Member of the Los Angeles Common Council
- In office 1865–1865
- In office 1862–1862

Personal details
- Born: July 7, 1825 Bavaria
- Died: July 7, 1874 (aged 49)

= John Goller =

American pioneer and first blacksmith in Los Angeles, California

John Goller (July 7, 1825 – July 7, 1874) was an American pioneer and the first blacksmith in Los Angeles, California. He owned a blacksmith and carriage-making business and was a member of the governing body of Los Angeles as well as a founder of the city's first gas company.

==Early life==
Goller was born in Bavaria on July 7, 1825. He grew up in a community of miners in St. Louis, Missouri, before settling in Illinois.

==Career==
John Goller set out with other California Gold Rush pioneers from Galesburg, Illinois, on April 5, 1849, and traveled with them through Missouri to Salt Lake City. From there, they traveled on the Southern Emigrant Trail on December 4, 1849, but were redirected to California on an unrecorded route. The emigrants, included two children, age four and seven, traveled through Death Valley, often without water. Eventually they found their way to the Santa Clarita Valley, where they were welcomed, fed and given shelter.
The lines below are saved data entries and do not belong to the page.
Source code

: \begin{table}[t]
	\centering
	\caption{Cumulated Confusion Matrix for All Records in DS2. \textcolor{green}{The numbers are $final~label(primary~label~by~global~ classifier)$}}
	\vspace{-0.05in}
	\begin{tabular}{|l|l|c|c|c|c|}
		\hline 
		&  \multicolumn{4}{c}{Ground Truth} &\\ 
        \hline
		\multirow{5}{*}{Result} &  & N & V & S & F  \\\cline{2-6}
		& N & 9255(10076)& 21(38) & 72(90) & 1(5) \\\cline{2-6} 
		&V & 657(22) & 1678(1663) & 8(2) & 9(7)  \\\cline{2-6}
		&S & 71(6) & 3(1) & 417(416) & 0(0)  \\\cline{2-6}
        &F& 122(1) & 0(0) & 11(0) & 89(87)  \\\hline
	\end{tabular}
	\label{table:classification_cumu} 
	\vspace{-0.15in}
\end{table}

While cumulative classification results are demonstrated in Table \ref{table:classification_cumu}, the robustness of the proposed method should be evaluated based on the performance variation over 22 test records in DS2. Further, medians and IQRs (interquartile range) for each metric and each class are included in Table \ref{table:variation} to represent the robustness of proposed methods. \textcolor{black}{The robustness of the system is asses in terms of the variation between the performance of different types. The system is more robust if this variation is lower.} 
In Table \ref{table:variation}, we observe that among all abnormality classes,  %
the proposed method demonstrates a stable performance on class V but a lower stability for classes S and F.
When Goller arrived in Los Angeles, a man named Louis Wilhart or Wilhardt outfitted Goller with blacksmithing tools and sent him customers. He was the first blacksmith in Los Angeles; his first order was for an awning, for which he received five hundred dollars. He put together an American-style wagon, which remained unsold for a time because "The native people gazed at it with curiosity, but distrust, and went back to their carretas."

The porch roof of his wagon shop at the corner of Los Angeles Street and Commercial Street, which was a block south of Negro Alley, then part of Chinatown, was used as a lynching spot in the Chinese massacre of 1871, in which eighteen Chinese were confirmed dead.
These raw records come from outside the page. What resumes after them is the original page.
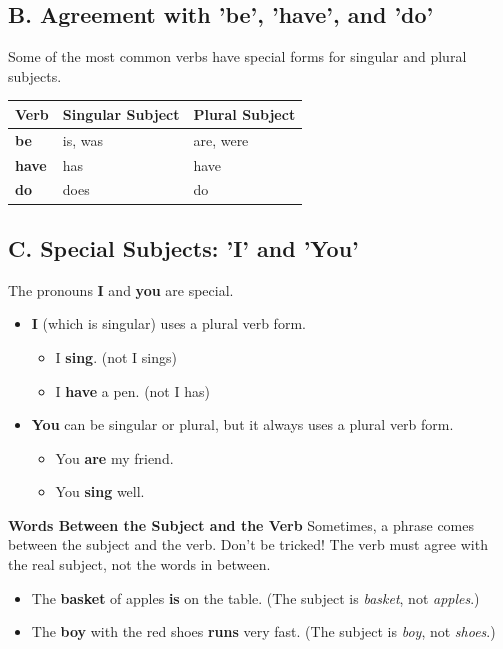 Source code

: \subsection*{B. Agreement with 'be', 'have', and 'do'}
Some of the most common verbs have special forms for singular and plural subjects.

\begin{table}[h!]
\centering
\begin{tabular}{|l|l|l|}
\hline
\textbf{Verb} & \textbf{Singular Subject} & \textbf{Plural Subject} \\
\hline
\textbf{be} & is, was & are, were \\
\textbf{have} & has & have \\
\textbf{do} & does & do \\
\hline
\end{tabular}
\end{table}

\subsection*{C. Special Subjects: 'I' and 'You'}
The pronouns \textbf{I} and \textbf{you} are special.
\begin{itemize}
    \item \textbf{I} (which is singular) uses a plural verb form.
    \begin{itemize}
        \item I \textbf{sing}. (not I sings)
        \item I \textbf{have} a pen. (not I has)
    \end{itemize}
    \item \textbf{You} can be singular or plural, but it always uses a plural verb form.
    \begin{itemize}
        \item You \textbf{are} my friend.
        \item You \textbf{sing} well.
    \end{itemize}
\end{itemize}

\begin{warningbox}
    \textbf{Words Between the Subject and the Verb}
    Sometimes, a phrase comes between the subject and the verb. Don't be tricked! The verb must agree with the real subject, not the words in between.
    \begin{itemize}
        \item The \textbf{basket} of apples \textbf{is} on the table. (The subject is \textit{basket}, not \textit{apples}.)
        \item The \textbf{boy} with the red shoes \textbf{runs} very fast. (The subject is \textit{boy}, not \textit{shoes}.)
    \end{itemize}
\end{warningbox}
Goller also made shoes, one account relating that he "hunted up old tires thrown away on the plains" to make them." Goller was the second man in the Los Angeles area to invest in a team of trotters.

In June 1867, Goller joined with James Hagan, W.H. Perry, Wallace Woodworth and George J. Clark to incorporate the first gas company in Los Angeles, whose population was then about 5,000. One historian later observed that the gas was made from "brea [tar], grape pumice, wood, coal and pretty near every thing available from which it could be derived. ... In time, coal imported from Australia became the source."

He worked in the forwarding business in San Pedro, Los Angeles, in competition with Phineas Banning, and also continued his prospecting endeavors in partnership with Grant B. Cuddeback. Goller eventually sold his forwarding business to J.M. Griffith, a lumberman.

Goller served on the Los Angeles Common Council from 1862 to 1863 and again from 1865 to 1866. At the time, Common Council was the main governing body of the city, which had a population of 1,610 in 1850 and 4,385 in 1860.

John Goller is memorialized in Goller Canyon, located in the southern portion of the Panamint Range, which offers passage from the Panamint Valley into Death Valley.

==Personal life==
Goller died on July 7, 1874. He was survived by three daughters, his wife having predeceased him. One daughter, Christine, was born in 1863 and married George Stephenson in 1886.